ACTIVITY: Beginning with the line that contains "because this codebase", transcribe the rest of the listing below exactly, including its last line, and exclude any pictures.
━━ AVAILABLE RECORDS
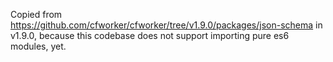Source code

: Copied from https://github.com/cfworker/cfworker/tree/v1.9.0/packages/json-schema in v1.9.0,
because this codebase does not support importing pure es6 modules, yet.
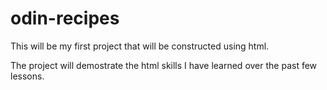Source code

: # odin-recipes

This will be my first project that will be constructed using html.

The project will demostrate the html skills I have learned over the past few lessons.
━━━━
WRITTEN REPLY:
because this codebase does not support importing pure es6 modules, yet.
Source code

: # odin-recipes

This will be my first project that will be constructed using html.

The project will demostrate the html skills I have learned over the past few lessons.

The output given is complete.